- Shanghai and LME contracts post sharp gains
- Speculative trading and weak dollar fuel rally
Copper prices surged to record highs on 29 January, extending a broad-based rally across metals as investors increasingly turned to physical assets amid heightened geopolitical risks and a persistently weak US dollar.
On the Shanghai Futures Exchange (SHFE), the most-active copper contract surged 6.7% to close at RMB 109,110/t, after briefly hitting an all-time high of RMB 110,970/t during the session. Meanwhile, the benchmark three-month copper contract on the London Metal Exchange (LME) climbed 6.3% to $13,913/t, having earlier spiked nearly 8% to a record peak of $14,058/t.
The rally has been fuelled by a combination of speculative buying in China, expectations of stronger US economic growth, and increased investment in data centres, power infrastructure, robotics, and AI-related industries. Trading activity on the SHFE has intensified sharply, with January marking the busiest month on record for base metals volumes, while copper registered one of its highest single-day trading volumes ever.
Market participants noted that the surge was largely driven by speculative funds concentrated in Asian trading hours. It is highlighted that periodic bursts of high-volume trading on the SHFE have historically triggered significant moves in global metals markets.

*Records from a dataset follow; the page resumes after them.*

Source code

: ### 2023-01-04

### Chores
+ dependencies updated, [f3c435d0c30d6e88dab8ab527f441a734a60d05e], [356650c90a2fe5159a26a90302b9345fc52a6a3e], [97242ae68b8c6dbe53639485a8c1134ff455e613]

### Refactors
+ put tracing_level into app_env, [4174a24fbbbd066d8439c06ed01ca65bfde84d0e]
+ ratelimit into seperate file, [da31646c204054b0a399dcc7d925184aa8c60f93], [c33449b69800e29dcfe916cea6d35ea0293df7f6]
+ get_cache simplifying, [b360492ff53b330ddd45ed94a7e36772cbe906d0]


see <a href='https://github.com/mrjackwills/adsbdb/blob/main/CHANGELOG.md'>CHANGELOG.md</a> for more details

Macro conditions have further amplified the rally. A weak US dollar, hovering near multi-year lows, has supported dollar-denominated commodities by improving affordability for non-US investors. At the same time, rising geopolitical tensions, including renewed concerns in the Middle East following US threats toward Iran, have strengthened demand for tangible assets. Copper’s gains followed record-setting rallies in gold and silver earlier in the week.

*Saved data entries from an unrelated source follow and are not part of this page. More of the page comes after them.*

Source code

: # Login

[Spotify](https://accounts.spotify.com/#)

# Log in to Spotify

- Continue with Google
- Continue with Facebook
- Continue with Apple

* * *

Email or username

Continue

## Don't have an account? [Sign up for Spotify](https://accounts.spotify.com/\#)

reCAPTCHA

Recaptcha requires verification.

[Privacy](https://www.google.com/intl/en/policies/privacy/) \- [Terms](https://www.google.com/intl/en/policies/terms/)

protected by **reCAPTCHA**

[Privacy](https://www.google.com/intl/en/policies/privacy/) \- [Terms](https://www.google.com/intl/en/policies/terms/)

So far this year, SHFE copper prices are up around 9%, while LME copper has gained more than 11%, building on momentum from 2025, when prices were lifted by mine disruptions, supply tightness, and trade dislocations linked to US tariff threats.
However, the rally has occurred despite soft physical demand in China, the world’s largest copper consumer. The Yangshan copper premium–a key indicator of Chinese import demand–fell to $20/t, its lowest level since July 2024, suggesting resistance from downstream buyers at elevated price levels.
Outlook
While investor enthusiasm remains strong, prices may have moved ahead of near-term fundamentals, raising the risk of a technical correction if physical buyers continue to resist higher levels, particularly in China. However, expectations of accommodative US monetary policy, sustained infrastructure investment, and rising energy transition demand are expected to continue underpinning bullish sentiment in the copper market.